Exercise:
Restate word for word the lines that run from the one containing "is logged in" to the last line of the data, both ends included.

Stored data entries
┌──

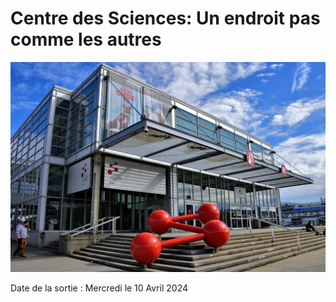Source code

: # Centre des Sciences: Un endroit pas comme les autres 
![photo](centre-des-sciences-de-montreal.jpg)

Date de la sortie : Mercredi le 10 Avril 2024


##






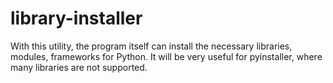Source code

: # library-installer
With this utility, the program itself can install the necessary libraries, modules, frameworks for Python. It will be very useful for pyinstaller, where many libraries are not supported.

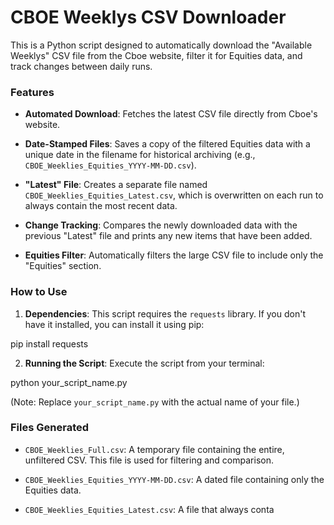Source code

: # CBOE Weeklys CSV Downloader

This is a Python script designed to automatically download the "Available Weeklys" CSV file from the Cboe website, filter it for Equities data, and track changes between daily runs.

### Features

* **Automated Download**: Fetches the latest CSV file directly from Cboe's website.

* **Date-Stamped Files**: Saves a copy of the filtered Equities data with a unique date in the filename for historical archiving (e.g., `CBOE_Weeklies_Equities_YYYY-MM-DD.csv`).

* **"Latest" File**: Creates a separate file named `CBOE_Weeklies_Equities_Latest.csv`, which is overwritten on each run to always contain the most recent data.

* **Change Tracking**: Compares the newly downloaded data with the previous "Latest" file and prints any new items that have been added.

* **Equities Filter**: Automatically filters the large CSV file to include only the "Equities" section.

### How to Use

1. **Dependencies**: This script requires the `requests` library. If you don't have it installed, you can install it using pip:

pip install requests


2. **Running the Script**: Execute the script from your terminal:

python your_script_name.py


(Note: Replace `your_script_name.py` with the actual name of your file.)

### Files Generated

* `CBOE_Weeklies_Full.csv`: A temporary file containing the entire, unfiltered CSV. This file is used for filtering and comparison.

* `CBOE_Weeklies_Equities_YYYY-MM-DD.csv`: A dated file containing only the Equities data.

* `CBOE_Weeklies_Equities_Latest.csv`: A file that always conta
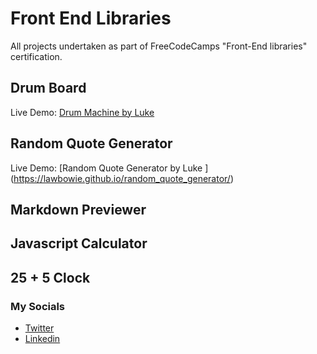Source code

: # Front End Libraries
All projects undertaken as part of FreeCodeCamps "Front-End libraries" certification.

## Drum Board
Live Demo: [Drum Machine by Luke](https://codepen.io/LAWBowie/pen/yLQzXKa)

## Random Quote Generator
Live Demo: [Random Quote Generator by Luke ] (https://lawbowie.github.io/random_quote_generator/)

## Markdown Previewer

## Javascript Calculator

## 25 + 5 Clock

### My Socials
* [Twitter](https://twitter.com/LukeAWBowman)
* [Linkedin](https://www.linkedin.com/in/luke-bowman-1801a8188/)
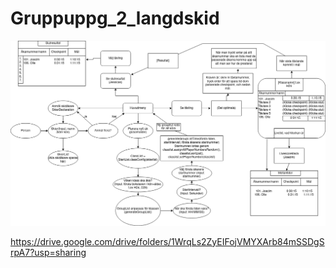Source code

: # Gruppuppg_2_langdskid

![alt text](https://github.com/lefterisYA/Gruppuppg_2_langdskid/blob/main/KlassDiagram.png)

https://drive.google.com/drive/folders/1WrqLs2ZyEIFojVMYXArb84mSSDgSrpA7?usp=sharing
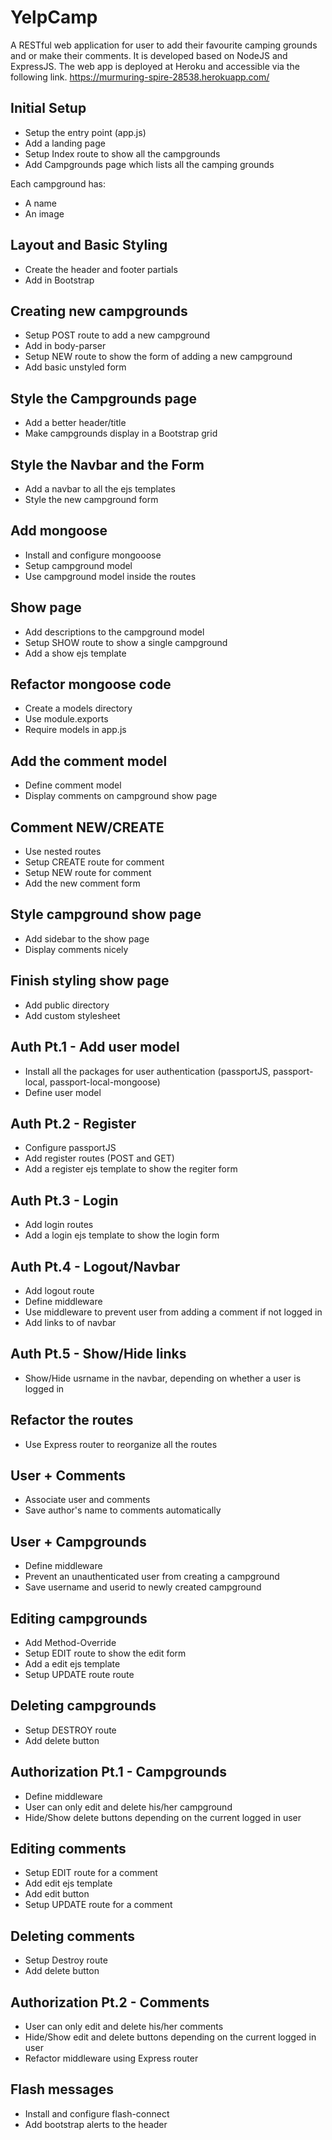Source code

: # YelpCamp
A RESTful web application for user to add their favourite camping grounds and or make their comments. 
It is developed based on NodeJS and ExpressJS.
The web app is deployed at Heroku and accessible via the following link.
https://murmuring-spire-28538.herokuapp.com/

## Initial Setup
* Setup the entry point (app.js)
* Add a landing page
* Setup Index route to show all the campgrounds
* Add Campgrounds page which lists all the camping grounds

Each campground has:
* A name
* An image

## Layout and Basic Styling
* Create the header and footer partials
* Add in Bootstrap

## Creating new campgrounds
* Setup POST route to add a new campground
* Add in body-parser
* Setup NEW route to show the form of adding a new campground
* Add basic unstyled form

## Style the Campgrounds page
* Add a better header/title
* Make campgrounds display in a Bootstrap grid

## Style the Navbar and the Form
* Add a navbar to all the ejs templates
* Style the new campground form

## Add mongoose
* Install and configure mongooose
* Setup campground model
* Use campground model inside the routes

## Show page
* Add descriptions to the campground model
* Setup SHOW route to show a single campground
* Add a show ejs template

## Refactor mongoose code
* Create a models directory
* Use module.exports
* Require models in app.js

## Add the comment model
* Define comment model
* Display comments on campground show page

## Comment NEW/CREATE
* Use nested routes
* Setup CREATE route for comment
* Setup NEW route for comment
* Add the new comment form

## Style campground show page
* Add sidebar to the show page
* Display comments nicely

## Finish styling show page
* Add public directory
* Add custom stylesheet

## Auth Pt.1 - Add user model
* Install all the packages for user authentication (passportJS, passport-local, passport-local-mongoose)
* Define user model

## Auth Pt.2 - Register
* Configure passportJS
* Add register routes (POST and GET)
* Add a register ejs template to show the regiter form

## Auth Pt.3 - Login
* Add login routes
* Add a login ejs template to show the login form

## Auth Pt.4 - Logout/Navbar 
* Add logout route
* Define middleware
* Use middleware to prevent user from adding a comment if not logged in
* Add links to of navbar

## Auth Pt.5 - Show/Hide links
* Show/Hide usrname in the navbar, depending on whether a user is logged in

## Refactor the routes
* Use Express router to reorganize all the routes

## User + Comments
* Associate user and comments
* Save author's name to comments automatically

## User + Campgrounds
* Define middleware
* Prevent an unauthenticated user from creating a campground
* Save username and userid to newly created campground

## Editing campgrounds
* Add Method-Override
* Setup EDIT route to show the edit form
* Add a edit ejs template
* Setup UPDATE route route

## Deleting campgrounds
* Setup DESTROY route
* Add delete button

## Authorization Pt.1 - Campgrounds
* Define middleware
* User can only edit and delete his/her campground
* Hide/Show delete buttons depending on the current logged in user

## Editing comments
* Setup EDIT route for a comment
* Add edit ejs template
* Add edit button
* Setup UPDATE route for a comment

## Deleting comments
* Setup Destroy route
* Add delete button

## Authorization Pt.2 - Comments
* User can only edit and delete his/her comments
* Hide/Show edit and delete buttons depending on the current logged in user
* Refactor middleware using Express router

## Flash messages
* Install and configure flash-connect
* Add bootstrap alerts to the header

└──

Expected answer:
* Show/Hide usrname in the navbar, depending on whether a user is logged in

## Refactor the routes
* Use Express router to reorganize all the routes

## User + Comments
* Associate user and comments
* Save author's name to comments automatically

## User + Campgrounds
* Define middleware
* Prevent an unauthenticated user from creating a campground
* Save username and userid to newly created campground

## Editing campgrounds
* Add Method-Override
* Setup EDIT route to show the edit form
* Add a edit ejs template
* Setup UPDATE route route

## Deleting campgrounds
* Setup DESTROY route
* Add delete button

## Authorization Pt.1 - Campgrounds
* Define middleware
* User can only edit and delete his/her campground
* Hide/Show delete buttons depending on the current logged in user

## Editing comments
* Setup EDIT route for a comment
* Add edit ejs template
* Add edit button
* Setup UPDATE route for a comment

## Deleting comments
* Setup Destroy route
* Add delete button

## Authorization Pt.2 - Comments
* User can only edit and delete his/her comments
* Hide/Show edit and delete buttons depending on the current logged in user
* Refactor middleware using Express router

## Flash messages
* Install and configure flash-connect
* Add bootstrap alerts to the header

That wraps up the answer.